Quote:
Originally Posted by
vitamins
➡️
Thunderbolt interfaces are almost always significantly more expensive than their counterparts. Thus, I am trying to determine if this cost is worth it.
Is there any real difference in functionality between a Thunderbolt interface and a USB 2.0 or FireWire interface? While Thunderbolt technically offers a lower latency, is this difference even perceptible in practice?
Is Thunderbolt in an audio interface mostly a gimmick designed to make consumers think an interface is cutting-edge and in some way superior? Or does Thunderbolt really offer tangible benefits?
Well that generic questionnaire is recurring there almost every week and doesn't really make much sense IMO.. a there is already tons of post about it.

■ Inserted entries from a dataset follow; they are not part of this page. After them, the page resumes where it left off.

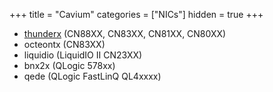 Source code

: +++
title = "Cavium"
categories = ["NICs"]
hidden = true
+++

- [thunderx](http://www.dpdk.org/doc/guides/nics/thunderx.html) (CN88XX, CN83XX, CN81XX, CN80XX)
- octeontx (CN83XX)
- liquidio (LiquidIO II CN23XX)
- bnx2x (QLogic 578xx)
- qede (QLogic FastLinQ QL4xxxx)
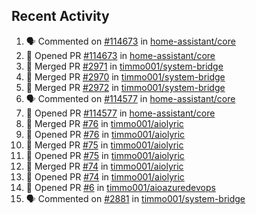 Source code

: ## Recent Activity

<!--START_SECTION:activity-->
1. 🗣 Commented on [#114673](https://github.com/home-assistant/core/issues/114673) in [home-assistant/core](https://github.com/home-assistant/core)
2. 💪 Opened PR [#114673](https://github.com/home-assistant/core/pull/114673) in [home-assistant/core](https://github.com/home-assistant/core)
3. 🎉 Merged PR [#2971](https://github.com/timmo001/system-bridge/pull/2971) in [timmo001/system-bridge](https://github.com/timmo001/system-bridge)
4. 🎉 Merged PR [#2970](https://github.com/timmo001/system-bridge/pull/2970) in [timmo001/system-bridge](https://github.com/timmo001/system-bridge)
5. 🎉 Merged PR [#2972](https://github.com/timmo001/system-bridge/pull/2972) in [timmo001/system-bridge](https://github.com/timmo001/system-bridge)
6. 🗣 Commented on [#114577](https://github.com/home-assistant/core/issues/114577) in [home-assistant/core](https://github.com/home-assistant/core)
7. 💪 Opened PR [#114577](https://github.com/home-assistant/core/pull/114577) in [home-assistant/core](https://github.com/home-assistant/core)
8. 🎉 Merged PR [#76](https://github.com/timmo001/aiolyric/pull/76) in [timmo001/aiolyric](https://github.com/timmo001/aiolyric)
9. 💪 Opened PR [#76](https://github.com/timmo001/aiolyric/pull/76) in [timmo001/aiolyric](https://github.com/timmo001/aiolyric)
10. 🎉 Merged PR [#75](https://github.com/timmo001/aiolyric/pull/75) in [timmo001/aiolyric](https://github.com/timmo001/aiolyric)
11. 💪 Opened PR [#75](https://github.com/timmo001/aiolyric/pull/75) in [timmo001/aiolyric](https://github.com/timmo001/aiolyric)
12. 🎉 Merged PR [#74](https://github.com/timmo001/aiolyric/pull/74) in [timmo001/aiolyric](https://github.com/timmo001/aiolyric)
13. 💪 Opened PR [#74](https://github.com/timmo001/aiolyric/pull/74) in [timmo001/aiolyric](https://github.com/timmo001/aiolyric)
14. 💪 Opened PR [#6](https://github.com/timmo001/aioazuredevops/pull/6) in [timmo001/aioazuredevops](https://github.com/timmo001/aioazuredevops)
15. 🗣 Commented on [#2881](https://github.com/timmo001/system-bridge/issues/2881) in [timmo001/system-bridge](https://github.com/timmo001/system-bridge)
<!--END_SECTION:activity-->

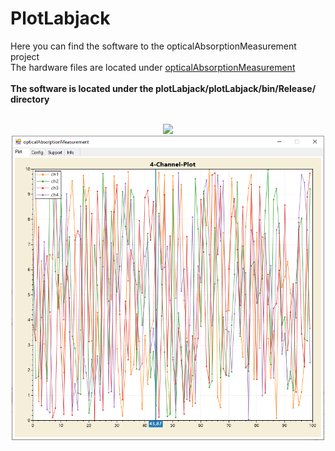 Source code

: # PlotLabjack
Here you can find the software to the opticalAbsorptionMeasurement project
<br/>
The hardware files are located under [opticalAbsorptionMeasurement](https://github.com/Johann-Schmid/opticalAbsorptionMeasurement)
<br/>
<br/>
**The software is located under the plotLabjack/plotLabjack/bin/Release/ directory**
<br/>
<br/>
<div align='center'>

<a href='https://schmid-johann.de'><img src='https://repository-images.githubusercontent.com/561782959/b9ded760-e10b-46cd-b8d0-daba017e4eea' width='500px'></a>
<img src='software.png' width='500px'>
</div>
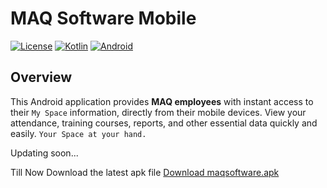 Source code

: # MAQ Software Mobile

[![License](https://img.shields.io/badge/License-Apache%202.0-blue.svg)](https://opensource.org/licenses/Apache-2.0)
[![Kotlin](https://img.shields.io/badge/java-1.9-blue.svg)](https://www.java.com/en/)
[![Android](https://img.shields.io/badge/Android-API%2033%2B-green.svg)](https://developer.android.com/about/versions/13)



## Overview
This Android application provides **MAQ employees** with instant access to their `My Space` information, directly from their mobile devices. View your attendance, training courses, reports, and other essential data quickly and easily.  `Your Space at your hand.`



Updating soon...

Till Now Download the latest apk file [Download maqsoftware.apk](https://github.com/Sudhir878786/MAQSoftware/blob/Sudhir/app/release/app-release.apk)

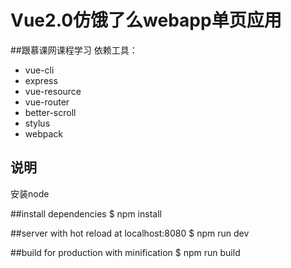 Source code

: # Vue2.0仿饿了么webapp单页应用
##跟慕课网课程学习
依赖工具：
- vue-cli
- express
- vue-resource
- vue-router
- better-scroll
- stylus
- webpack
## 说明
安装node

##install dependencies
$ npm install

##server with hot reload at localhost:8080
$ npm run dev

##build for production with minification
$ npm run build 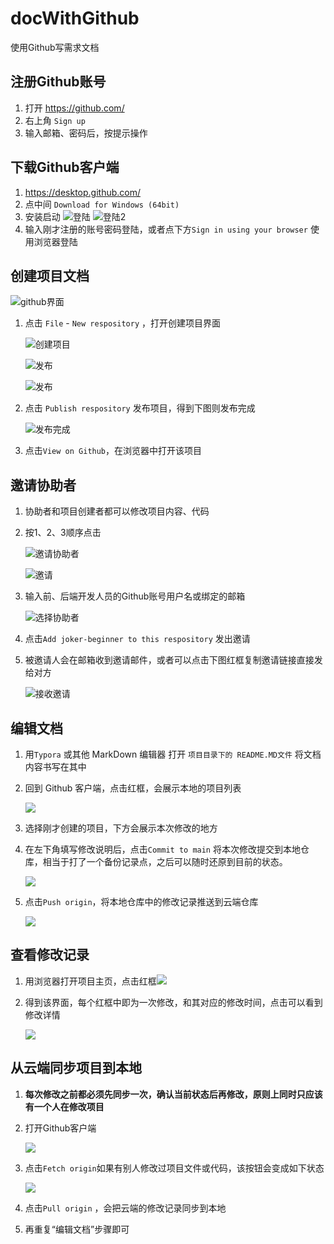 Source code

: # docWithGithub
 使用Github写需求文档

## 注册Github账号

1. 打开 https://github.com/
2. 右上角 `Sign up`
3. 输入邮箱、密码后，按提示操作

## 下载Github客户端

1. https://desktop.github.com/
2. 点中间 `Download for Windows (64bit)`
3. 安装启动
   ![登陆](imgs/imgs/1404518-20181101212858827-1504878327.png)
   ![登陆2](imgs/1404518-20181101212907301-2010179333.png)
4. 输入刚才注册的账号密码登陆，或者点下方`Sign in using your browser` 使用浏览器登陆

## 创建项目文档

![github界面](imgs/image-20210810101353253.png)

1. 点击 `File` - `New respository` ，打开创建项目界面

   ![创建项目](imgs/微信截图_20210810101638.png)

   ![发布](imgs/微信截图_20210810101958.png)

   ![发布](imgs/微信截图_20210810102115.png)

2. 点击 `Publish respository` 发布项目，得到下图则发布完成

   ![发布完成](imgs/发布完成.png)

3. 点击`View on Github`，在浏览器中打开该项目

## 邀请协助者

1. 协助者和项目创建者都可以修改项目内容、代码

2. 按1、2、3顺序点击

   ![邀请协助者](imgs/邀请协助者.png)

   ![邀请](imgs/邀请.png)

3. 输入前、后端开发人员的Github账号用户名或绑定的邮箱

   ![选择协助者](imgs/选择协助者.png)

4. 点击`Add joker-beginner to this respository` 发出邀请

5. 被邀请人会在邮箱收到邀请邮件，或者可以点击下图红框复制邀请链接直接发给对方

   ![接收邀请](imgs/接收邀请.png)

## 编辑文档

1. 用`Typora` 或其他 MarkDown 编辑器 打开 `项目目录下的 README.MD文件` 将文档内容书写在其中

2. 回到 Github 客户端，点击红框，会展示本地的项目列表

   ![](imgs/微信截图_20210810103536.png)

3. 选择刚才创建的项目，下方会展示本次修改的地方

4. 在左下角填写修改说明后，点击`Commit to main` 将本次修改提交到本地仓库，相当于打了一个备份记录点，之后可以随时还原到目前的状态。

   ![](imgs/微信截图_20210810103857.png)

5. 点击`Push origin`，将本地仓库中的修改记录推送到云端仓库

   ![](imgs/微信截图_20210810104143.png)

## 查看修改记录

1. 用浏览器打开项目主页，点击红框![](imgs/微信截图_20210810104749.png)

   

2. 得到该界面，每个红框中即为一次修改，和其对应的修改时间，点击可以看到修改详情

   ![](imgs/微信截图_20210810104833.png)

## 从云端同步项目到本地

1. **每次修改之前都必须先同步一次，确认当前状态后再修改，原则上同时只应该有一个人在修改项目**

2. 打开Github客户端

   ![](imgs/微信截图_20210810105353.png)

3. 点击`Fetch origin`如果有别人修改过项目文件或代码，该按钮会变成如下状态

   ![](imgs/微信截图_20210810105417.png)

4. 点击`Pull origin` ，会把云端的修改记录同步到本地

5. 再重复“编辑文档”步骤即可
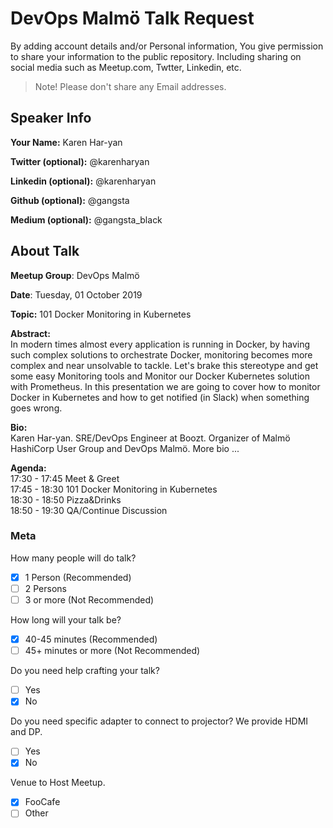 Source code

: # DevOps Malmö Talk Request
By adding account details and/or Personal information, You give permission to share your information to the public repository.
Including sharing on social media such as Meetup.com, Twtter, Linkedin, etc.
> Note! Please don't share any Email addresses.

## Speaker Info

**Your Name:** Karen Har-yan

**Twitter (optional):** @karenharyan

**Linkedin (optional):** @karenharyan

**Github (optional):** @gangsta

**Medium (optional):** @gangsta_black

## About Talk

**Meetup Group**: DevOps Malmö

**Date**: Tuesday, 01 October 2019

**Topic:** 101 Docker Monitoring in Kubernetes

**Abstract:**<br/>
In modern times almost every application is running in Docker, by having such complex solutions to orchestrate Docker,
monitoring becomes more complex and near unsolvable to tackle. Let's brake this stereotype and get some easy Monitoring tools
and Monitor our Docker Kubernetes solution with Prometheus. In this presentation we are going to cover how to monitor Docker
in Kubernetes and how to get notified (in Slack) when something goes wrong.

**Bio:**<br/>
Karen Har-yan.
SRE/DevOps Engineer at Boozt.
Organizer of Malmö HashiCorp User Group and DevOps Malmö.
More bio ...

**Agenda:**<br/>
17:30 - 17:45 Meet & Greet<br/>
17:45 - 18:30 101 Docker Monitoring in Kubernetes<br/>
18:30 - 18:50 Pizza&Drinks<br/>
18:50 - 19:30 QA/Continue Discussion

### Meta

How many people will do talk?
- [x] 1 Person (Recommended)
- [ ] 2 Persons
- [ ] 3 or more (Not Recommended)

How long will your talk be?
- [x] 40-45 minutes (Recommended)
- [ ] 45+ minutes or more (Not Recommended)

Do you need help crafting your talk?
- [ ] Yes
- [x] No

Do you need specific adapter to connect to projector? We provide HDMI and DP.
- [ ] Yes
- [x] No

Venue to Host Meetup.
- [x] FooCafe
- [ ] Other
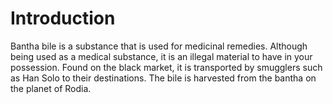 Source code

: # Introduction
Bantha bile is a substance that is used for medicinal remedies.
Although being used as a medical substance, it is an illegal material to have in your possession.
Found on the black market, it is transported by smugglers such as Han Solo to their destinations.
The bile is harvested from the bantha on the planet of Rodia. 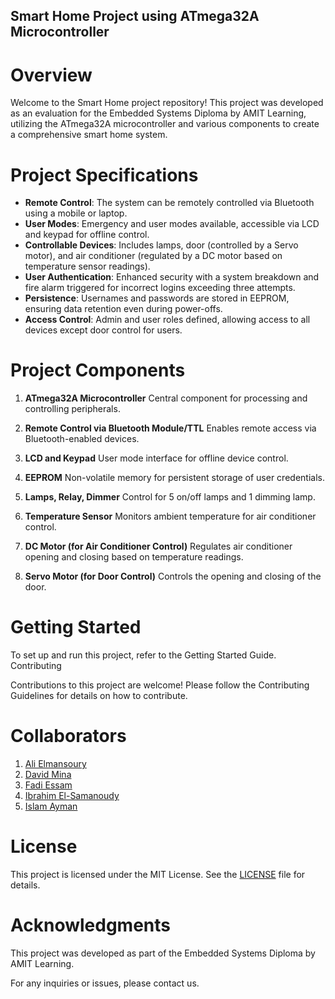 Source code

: ## Smart Home Project using ATmega32A Microcontroller
# Overview

Welcome to the Smart Home project repository! This project was developed as an evaluation for the Embedded Systems Diploma by AMIT Learning, utilizing the ATmega32A microcontroller and various components to create a comprehensive smart home system.
# Project Specifications

* **Remote Control**: The system can be remotely controlled via Bluetooth using a mobile or laptop.
* **User Modes**: Emergency and user modes available, accessible via LCD and keypad for offline control.
* **Controllable Devices**: Includes lamps, door (controlled by a Servo motor), and air conditioner (regulated by a DC motor based on temperature sensor readings).
* **User Authentication**: Enhanced security with a system breakdown and fire alarm triggered for incorrect logins exceeding three attempts.
* **Persistence**: Usernames and passwords are stored in EEPROM, ensuring data retention even during power-offs.
* **Access Control**: Admin and user roles defined, allowing access to all devices except door control for users.

# Project Components

1. **ATmega32A Microcontroller**
        Central component for processing and controlling peripherals.

2. **Remote Control via Bluetooth Module/TTL**
        Enables remote access via Bluetooth-enabled devices.

3. **LCD and Keypad**
        User mode interface for offline device control.

4. **EEPROM**
        Non-volatile memory for persistent storage of user credentials.

5. **Lamps, Relay, Dimmer**
        Control for 5 on/off lamps and 1 dimming lamp.

6. **Temperature Sensor**
        Monitors ambient temperature for air conditioner control.

7. **DC Motor (for Air Conditioner Control)**
        Regulates air conditioner opening and closing based on temperature readings.

8. **Servo Motor (for Door Control)**
        Controls the opening and closing of the door.

# Getting Started

To set up and run this project, refer to the Getting Started Guide.
Contributing

Contributions to this project are welcome! Please follow the Contributing Guidelines for details on how to contribute.

# Collaborators

1. [Ali Elmansoury](https://github.com/Ali-Elmansoury)
2. [David Mina](https://github.com/DavidMina88)
3. [Fadi Essam](https://github.com/FadiEssam)
4. [Ibrahim El-Samanoudy](https://github.com/samanoudy)
5. [Islam Ayman](https://github.com/MrDark0o0)

# License

This project is licensed under the MIT License. See the [LICENSE](LICENSE) file for details.

# Acknowledgments

This project was developed as part of the Embedded Systems Diploma by AMIT Learning.

For any inquiries or issues, please contact us.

It's always important to put that in the context of particular rig and then compare exiting interfaces, alternatives.
Considering budget, whether one would purchase new or used, I/O and performance needs and other gear.
Thunderbolt, regardless of what's Apple is "pushing", is only current computer external interface, which is able to encapsulate PCIe communication with all of its characteristics and features.. If particular driver and are hardware well designed, than it will be always bit more efficient than USB for example.
I've mentioned it many times.. USB 3.0 is just that gimmick IMO, unless you have so much channels (regardless it's some external I/O or channels to some DSP processors at interface), which doesn't fit to 2.0 bandwidth. But TB is fundamentally different, because it offers DMA to hardware buffers.
If that difference will be so important for you, is hard to tell generally of course. Computer bus used by your interface is just one piece in puzzle.. everyone has slightly different project and workflow.. etc.
But if you want highest efficiency and most headroom for your native processing, then pick either PCIe or TB interface with good drivers.
Firewire was good and if you have (or can buy used) some good interface with it, you can still use it at any computer thanks to either PCIe or TB adapters.. with the exception of most current PC notebooks, which doesn't have Expresscard slots nor TB.
However currently, it's thing of past.. it worked for well over decade, but it was naturally superseded by TB, which offers lot of advantages as generic high performance bus.. not just for audio interfaces, but also for storage, imaging devices, network adapters, external GPUs etc.
So except of those legacy audio interfaces, it's very unlike, vendors will introduce anything new with FW.